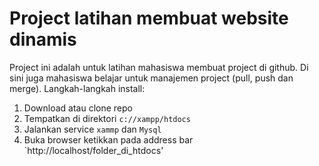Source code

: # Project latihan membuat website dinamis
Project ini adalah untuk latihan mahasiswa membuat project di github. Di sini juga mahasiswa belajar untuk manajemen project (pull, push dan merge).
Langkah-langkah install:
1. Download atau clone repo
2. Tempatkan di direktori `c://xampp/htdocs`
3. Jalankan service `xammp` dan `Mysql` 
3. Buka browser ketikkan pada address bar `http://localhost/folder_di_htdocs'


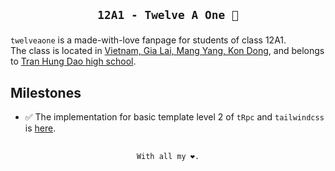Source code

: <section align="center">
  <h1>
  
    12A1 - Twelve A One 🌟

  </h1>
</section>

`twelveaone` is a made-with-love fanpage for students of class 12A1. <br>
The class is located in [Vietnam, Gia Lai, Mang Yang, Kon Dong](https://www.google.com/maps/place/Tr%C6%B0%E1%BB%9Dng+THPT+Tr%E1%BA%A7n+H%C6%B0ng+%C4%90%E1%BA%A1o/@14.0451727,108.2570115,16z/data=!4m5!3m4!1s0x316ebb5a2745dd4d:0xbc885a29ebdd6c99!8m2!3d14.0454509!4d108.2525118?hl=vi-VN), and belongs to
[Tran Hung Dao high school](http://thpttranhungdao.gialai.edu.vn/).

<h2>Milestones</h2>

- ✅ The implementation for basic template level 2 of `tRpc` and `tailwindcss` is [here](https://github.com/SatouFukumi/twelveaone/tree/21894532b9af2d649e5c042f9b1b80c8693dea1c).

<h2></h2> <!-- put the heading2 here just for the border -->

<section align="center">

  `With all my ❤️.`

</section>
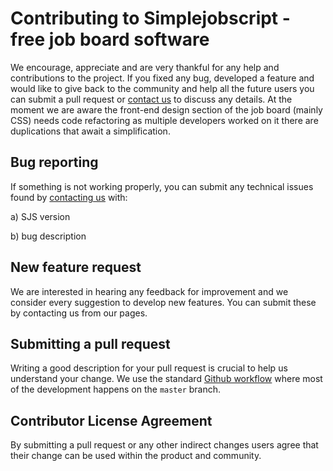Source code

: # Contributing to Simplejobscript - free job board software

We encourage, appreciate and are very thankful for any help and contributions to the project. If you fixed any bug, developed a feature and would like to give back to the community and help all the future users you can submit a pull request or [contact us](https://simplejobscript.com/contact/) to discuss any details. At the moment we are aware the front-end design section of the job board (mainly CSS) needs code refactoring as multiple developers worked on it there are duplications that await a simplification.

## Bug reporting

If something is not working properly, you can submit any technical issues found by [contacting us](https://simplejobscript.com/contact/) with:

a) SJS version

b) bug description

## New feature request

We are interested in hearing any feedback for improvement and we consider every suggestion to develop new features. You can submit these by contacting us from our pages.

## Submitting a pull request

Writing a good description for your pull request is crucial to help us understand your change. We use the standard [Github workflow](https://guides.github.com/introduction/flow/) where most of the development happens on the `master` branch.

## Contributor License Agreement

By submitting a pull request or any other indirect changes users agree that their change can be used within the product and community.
* * *
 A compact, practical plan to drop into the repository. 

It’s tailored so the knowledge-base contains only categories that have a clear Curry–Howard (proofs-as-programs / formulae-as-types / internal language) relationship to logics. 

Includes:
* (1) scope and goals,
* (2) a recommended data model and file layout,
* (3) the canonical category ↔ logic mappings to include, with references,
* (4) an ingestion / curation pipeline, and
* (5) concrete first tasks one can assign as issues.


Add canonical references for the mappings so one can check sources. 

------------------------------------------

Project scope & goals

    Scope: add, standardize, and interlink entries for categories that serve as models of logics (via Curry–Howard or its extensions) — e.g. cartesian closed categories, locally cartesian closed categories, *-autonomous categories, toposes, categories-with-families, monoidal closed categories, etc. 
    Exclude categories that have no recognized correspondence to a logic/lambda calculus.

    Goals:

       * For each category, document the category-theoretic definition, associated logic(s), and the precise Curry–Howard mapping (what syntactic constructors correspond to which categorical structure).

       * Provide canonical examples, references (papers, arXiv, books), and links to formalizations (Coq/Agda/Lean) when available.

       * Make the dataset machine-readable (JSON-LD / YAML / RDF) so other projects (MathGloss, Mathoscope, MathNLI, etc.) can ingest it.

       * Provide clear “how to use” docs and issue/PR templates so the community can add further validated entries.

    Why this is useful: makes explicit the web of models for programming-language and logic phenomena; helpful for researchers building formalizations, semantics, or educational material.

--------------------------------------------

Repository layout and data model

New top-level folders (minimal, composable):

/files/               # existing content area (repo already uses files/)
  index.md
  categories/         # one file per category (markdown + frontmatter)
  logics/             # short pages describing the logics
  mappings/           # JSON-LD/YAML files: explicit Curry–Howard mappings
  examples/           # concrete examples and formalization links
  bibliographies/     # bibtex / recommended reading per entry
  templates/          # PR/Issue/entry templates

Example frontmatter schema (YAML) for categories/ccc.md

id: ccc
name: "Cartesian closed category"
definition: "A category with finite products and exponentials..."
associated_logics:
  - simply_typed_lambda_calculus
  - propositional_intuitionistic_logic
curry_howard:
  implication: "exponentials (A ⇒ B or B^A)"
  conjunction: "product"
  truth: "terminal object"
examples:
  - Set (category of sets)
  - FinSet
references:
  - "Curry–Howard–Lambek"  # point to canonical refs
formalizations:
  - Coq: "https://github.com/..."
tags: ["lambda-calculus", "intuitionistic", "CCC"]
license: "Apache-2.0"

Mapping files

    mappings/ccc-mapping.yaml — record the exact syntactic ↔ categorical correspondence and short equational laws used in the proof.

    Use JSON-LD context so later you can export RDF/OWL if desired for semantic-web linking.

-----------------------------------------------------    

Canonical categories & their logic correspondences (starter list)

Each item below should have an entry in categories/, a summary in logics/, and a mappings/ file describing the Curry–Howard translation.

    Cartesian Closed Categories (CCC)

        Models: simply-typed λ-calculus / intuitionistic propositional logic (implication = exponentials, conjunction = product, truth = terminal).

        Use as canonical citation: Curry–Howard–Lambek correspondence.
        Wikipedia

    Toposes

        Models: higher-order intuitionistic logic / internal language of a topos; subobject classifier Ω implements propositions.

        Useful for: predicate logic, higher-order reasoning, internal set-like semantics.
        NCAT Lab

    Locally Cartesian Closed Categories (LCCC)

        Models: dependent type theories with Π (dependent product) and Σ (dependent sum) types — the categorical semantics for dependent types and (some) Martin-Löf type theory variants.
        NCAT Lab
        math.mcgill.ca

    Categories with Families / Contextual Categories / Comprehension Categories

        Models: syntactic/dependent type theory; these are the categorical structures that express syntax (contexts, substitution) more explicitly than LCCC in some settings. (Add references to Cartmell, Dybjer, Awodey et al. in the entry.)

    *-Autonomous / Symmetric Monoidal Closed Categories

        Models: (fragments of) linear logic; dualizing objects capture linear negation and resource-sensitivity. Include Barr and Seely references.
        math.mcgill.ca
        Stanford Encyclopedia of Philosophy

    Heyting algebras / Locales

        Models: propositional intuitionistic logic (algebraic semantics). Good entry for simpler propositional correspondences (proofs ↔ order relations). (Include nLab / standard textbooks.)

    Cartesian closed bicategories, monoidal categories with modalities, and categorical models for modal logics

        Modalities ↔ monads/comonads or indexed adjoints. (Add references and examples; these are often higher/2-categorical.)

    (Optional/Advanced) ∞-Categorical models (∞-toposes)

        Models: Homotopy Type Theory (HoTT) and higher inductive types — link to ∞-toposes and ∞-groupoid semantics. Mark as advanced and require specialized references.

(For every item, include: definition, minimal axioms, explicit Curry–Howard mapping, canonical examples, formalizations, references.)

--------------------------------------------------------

TASK PROMPT>
All lines of the entries above where "these" turns up should be reported.

TASK RESPONSE>
We are interested in hearing any feedback for improvement and we consider every suggestion to develop new features. You can submit these by contacting us from our pages.
        Models: syntactic/dependent type theory; these are the categorical structures that express syntax (contexts, substitution) more explicitly than LCCC in some settings. (Add references to Cartmell, Dybjer, Awodey et al. in the entry.)
        Modalities ↔ monads/comonads or indexed adjoints. (Add references and examples; these are often higher/2-categorical.)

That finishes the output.